- **PROBLEM DESCRIPTION**
A single figure is required: the number of lines in the data below that hold the word "void".

- **Entries taken from a collection**
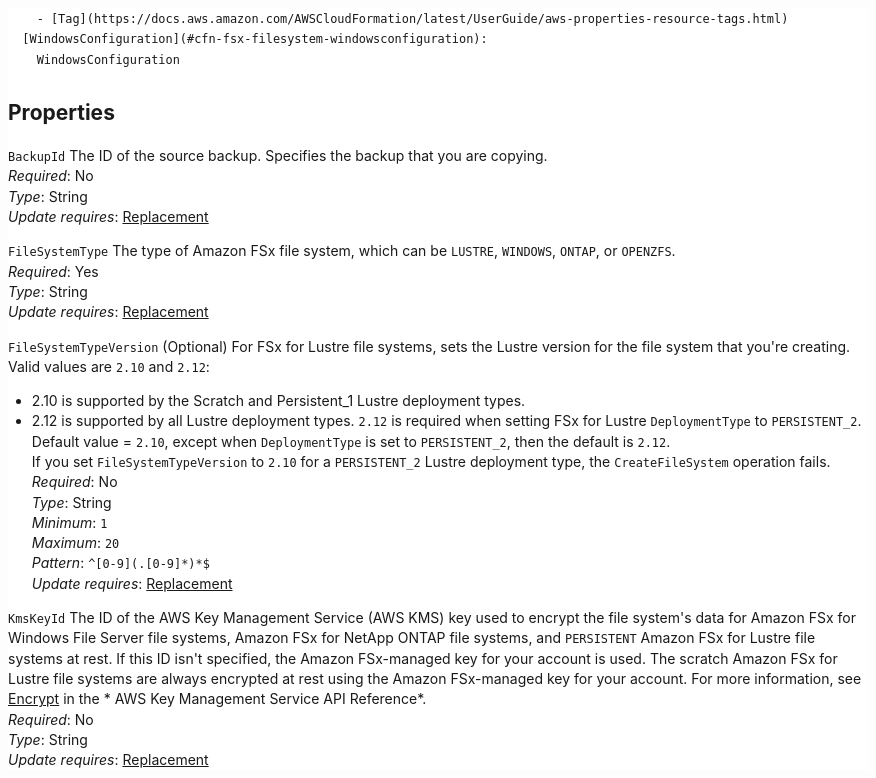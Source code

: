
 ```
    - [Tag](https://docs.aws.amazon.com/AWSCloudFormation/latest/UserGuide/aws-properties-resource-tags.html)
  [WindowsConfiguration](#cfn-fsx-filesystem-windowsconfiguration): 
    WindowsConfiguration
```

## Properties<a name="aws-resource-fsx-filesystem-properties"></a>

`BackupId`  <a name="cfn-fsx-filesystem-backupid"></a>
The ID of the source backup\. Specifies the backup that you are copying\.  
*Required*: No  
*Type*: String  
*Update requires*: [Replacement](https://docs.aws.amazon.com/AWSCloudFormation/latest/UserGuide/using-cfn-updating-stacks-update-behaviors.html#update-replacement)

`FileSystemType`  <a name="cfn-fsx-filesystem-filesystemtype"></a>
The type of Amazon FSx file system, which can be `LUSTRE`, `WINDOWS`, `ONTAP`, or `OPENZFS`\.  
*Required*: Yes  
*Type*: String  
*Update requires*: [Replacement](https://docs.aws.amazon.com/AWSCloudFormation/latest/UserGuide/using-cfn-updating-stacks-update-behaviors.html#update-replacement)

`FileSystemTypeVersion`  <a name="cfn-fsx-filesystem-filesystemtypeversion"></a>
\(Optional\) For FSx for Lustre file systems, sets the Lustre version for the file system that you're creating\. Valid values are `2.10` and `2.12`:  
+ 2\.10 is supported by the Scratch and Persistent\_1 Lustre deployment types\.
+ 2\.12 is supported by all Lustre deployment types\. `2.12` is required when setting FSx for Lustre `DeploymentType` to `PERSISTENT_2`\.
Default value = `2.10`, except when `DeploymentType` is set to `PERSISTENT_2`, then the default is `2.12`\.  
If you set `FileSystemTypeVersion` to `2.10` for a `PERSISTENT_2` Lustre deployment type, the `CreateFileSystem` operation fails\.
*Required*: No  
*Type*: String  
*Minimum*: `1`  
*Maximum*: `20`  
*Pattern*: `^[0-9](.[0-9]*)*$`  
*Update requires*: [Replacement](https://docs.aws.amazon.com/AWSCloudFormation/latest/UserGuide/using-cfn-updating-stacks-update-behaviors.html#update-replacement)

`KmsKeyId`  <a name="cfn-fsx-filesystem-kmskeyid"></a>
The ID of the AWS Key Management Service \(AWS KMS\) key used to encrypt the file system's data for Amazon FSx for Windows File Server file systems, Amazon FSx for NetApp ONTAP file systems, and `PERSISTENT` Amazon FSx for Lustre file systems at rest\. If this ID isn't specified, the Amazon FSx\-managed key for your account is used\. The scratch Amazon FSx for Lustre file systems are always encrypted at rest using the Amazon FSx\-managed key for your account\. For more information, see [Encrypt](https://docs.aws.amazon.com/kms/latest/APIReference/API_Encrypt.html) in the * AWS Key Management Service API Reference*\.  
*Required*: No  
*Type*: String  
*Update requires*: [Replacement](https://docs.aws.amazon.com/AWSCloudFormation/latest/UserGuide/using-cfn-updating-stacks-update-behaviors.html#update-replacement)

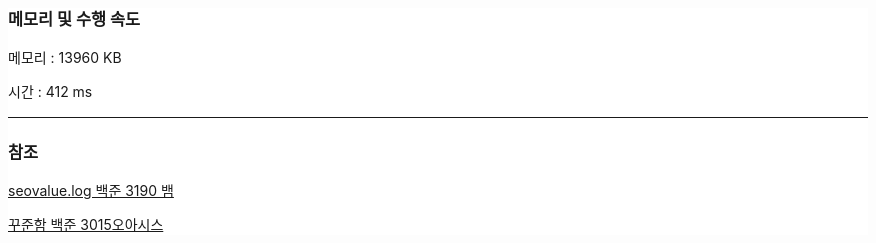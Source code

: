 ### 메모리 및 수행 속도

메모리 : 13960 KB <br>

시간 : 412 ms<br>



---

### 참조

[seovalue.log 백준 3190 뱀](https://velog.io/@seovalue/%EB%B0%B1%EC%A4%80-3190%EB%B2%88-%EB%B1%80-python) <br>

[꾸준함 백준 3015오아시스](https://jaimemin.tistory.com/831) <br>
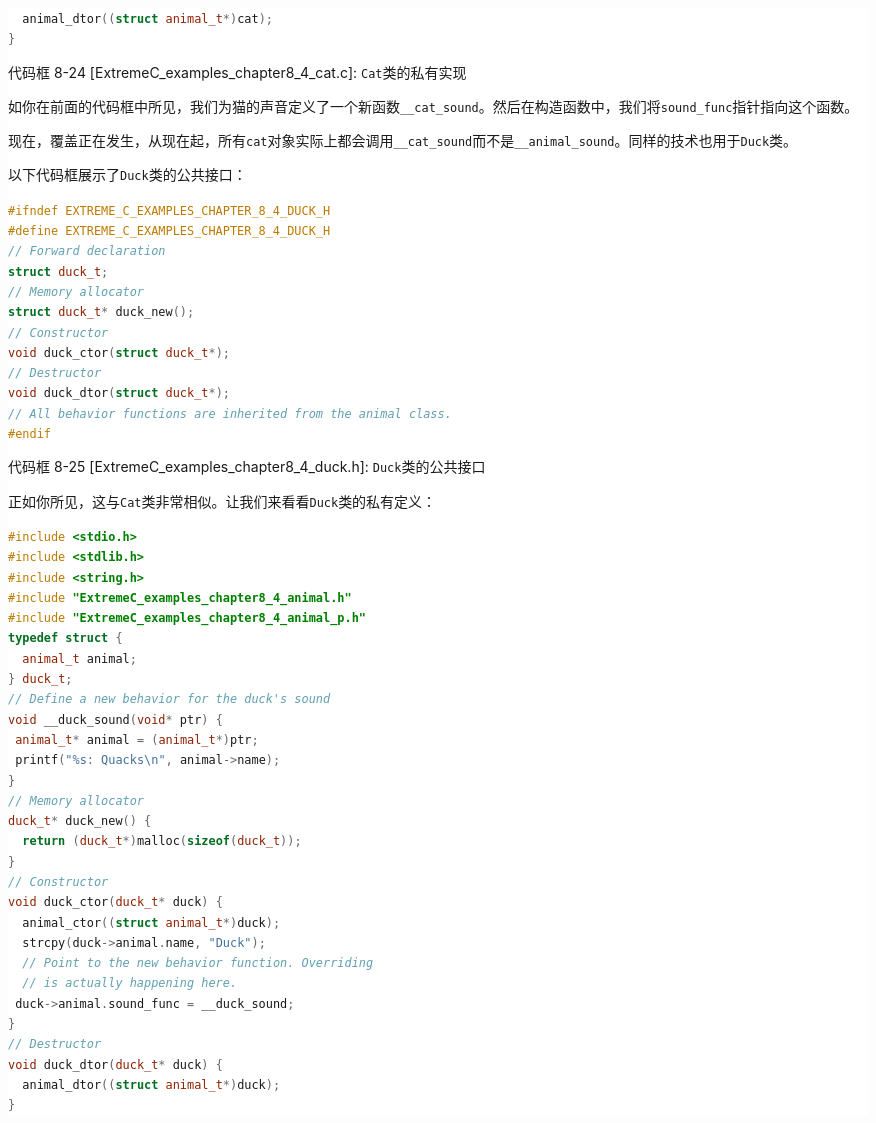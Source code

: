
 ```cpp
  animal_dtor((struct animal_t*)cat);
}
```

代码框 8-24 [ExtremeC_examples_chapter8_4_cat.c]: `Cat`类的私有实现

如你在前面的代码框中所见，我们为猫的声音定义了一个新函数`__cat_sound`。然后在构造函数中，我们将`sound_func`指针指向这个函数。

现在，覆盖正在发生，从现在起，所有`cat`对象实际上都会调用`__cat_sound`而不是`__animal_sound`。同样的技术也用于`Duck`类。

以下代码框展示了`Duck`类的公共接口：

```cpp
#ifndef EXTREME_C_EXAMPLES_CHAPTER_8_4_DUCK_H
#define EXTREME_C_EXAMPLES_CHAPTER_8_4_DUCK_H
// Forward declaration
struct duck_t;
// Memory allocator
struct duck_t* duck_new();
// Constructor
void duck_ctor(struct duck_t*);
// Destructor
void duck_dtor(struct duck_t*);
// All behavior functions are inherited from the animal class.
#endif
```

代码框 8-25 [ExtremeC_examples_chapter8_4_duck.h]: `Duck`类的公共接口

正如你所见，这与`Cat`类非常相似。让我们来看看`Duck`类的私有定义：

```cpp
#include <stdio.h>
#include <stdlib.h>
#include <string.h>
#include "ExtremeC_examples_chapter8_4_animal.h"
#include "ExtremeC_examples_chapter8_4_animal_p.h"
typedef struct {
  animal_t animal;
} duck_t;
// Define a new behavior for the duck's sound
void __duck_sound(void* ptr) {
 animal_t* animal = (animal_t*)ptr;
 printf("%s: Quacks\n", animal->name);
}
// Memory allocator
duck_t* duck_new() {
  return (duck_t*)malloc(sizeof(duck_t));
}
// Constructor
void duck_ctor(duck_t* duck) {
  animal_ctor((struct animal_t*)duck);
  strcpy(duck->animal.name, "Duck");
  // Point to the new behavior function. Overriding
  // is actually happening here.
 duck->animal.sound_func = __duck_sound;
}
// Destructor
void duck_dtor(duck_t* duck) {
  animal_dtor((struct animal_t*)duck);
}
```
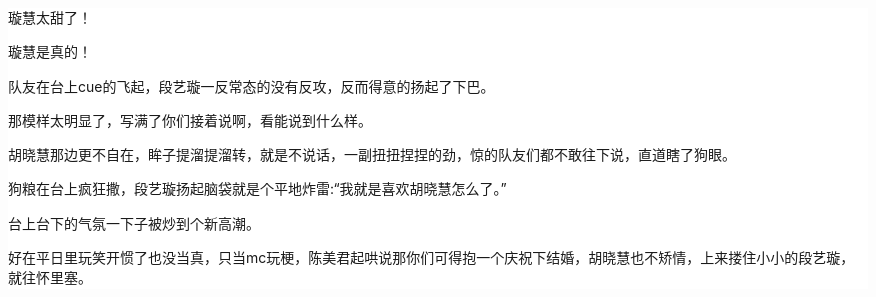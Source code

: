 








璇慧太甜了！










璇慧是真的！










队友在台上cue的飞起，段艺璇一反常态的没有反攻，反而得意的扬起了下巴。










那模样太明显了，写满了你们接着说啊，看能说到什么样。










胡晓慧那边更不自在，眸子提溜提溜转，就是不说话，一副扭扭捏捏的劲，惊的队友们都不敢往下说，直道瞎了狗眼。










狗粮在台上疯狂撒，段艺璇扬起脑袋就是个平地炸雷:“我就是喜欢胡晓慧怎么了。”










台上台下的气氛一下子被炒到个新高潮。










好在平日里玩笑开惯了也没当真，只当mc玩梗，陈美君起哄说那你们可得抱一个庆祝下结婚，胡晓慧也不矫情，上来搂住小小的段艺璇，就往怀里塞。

- **ANSWER TO THIS EXERCISE**
5